Increase in teaching hours debated by unions, ministry

Summary

Teachers and unions in Flanders are debating the education minister’s latest proposal to increase the number of hours secondary teachers must spend in front of the class

€150 million savings

Unions representing teachers in Flanders have reacted with mixed feelings to a plan by education minister Hilde Crevits to increase the number of classroom hours per week and invest the savings gained from a restructuring of staff into training young teachers.

The proposal is part of a package of measures being taken to make improve the image of the teaching profession. At present, secondary school teachers’ classroom hours depend on which grade they are teaching. For the first grade, which covers the first two of six years of secondary school in Flanders, teaching hours are 22. In the second grade, that reduces to 21, and in the subsequent grades to 20.

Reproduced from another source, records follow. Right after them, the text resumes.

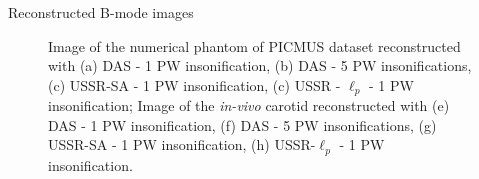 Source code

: {\begin{block}{Reconstructed B-mode images}
\begin{figure}[htb]
	\hfill%
	\hfill\null%
	\caption{Image of the numerical phantom of PICMUS dataset reconstructed with (a) DAS - 1 PW insonification, (b) DAS - 5 PW insonifications, (c) USSR-SA - 1 PW insonification, (c) USSR - $\ell_p$ - 1 PW insonification; Image of the \textit{in-vivo} carotid reconstructed with (e) DAS - 1 PW insonification, (f) DAS - 5 PW insonifications, (g) USSR-SA - 1 PW insonification, (h) USSR-$\ell_p$ - 1 PW insonification.}
	\label{fig_Bmode}
\end{figure}
	

\end{block}}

Crevits said that all teachers should spend 22 hours a week in front of the class and that this measure would save €150 million, as staff currently tasked with supervising pupils outside of teaching hours would be let go.

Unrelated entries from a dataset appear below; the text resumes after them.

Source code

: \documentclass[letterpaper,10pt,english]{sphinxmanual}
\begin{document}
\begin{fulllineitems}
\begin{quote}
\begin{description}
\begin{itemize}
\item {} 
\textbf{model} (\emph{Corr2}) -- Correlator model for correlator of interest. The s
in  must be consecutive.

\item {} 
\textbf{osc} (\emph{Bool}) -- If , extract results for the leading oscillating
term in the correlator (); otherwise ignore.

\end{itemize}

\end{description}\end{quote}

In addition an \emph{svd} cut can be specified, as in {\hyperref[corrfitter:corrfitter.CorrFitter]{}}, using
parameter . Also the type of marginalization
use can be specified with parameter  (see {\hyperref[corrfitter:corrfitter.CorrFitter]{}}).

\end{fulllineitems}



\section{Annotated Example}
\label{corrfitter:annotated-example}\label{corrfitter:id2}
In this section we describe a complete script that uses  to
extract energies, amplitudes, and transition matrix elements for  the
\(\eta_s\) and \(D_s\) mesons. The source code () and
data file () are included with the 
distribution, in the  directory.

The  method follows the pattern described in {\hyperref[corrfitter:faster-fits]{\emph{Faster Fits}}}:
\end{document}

Marnix Heyndrickx, chair of VSOA Onderwijs, said that teachers should not be the source of savings and that temporary teachers would lose their jobs. The COC union said there were some positive elements but added: “You cannot possibly speak of increasing the attractiveness of the teaching profession if teachers in the second and third grades undergo a substantial workload increase.”

ACOD’s Raf De Weerdt, meanwhile, said that the ministry “would do well to keep in mind that this debate was about improving this career” and that a proposal to increase working hours was “painful”.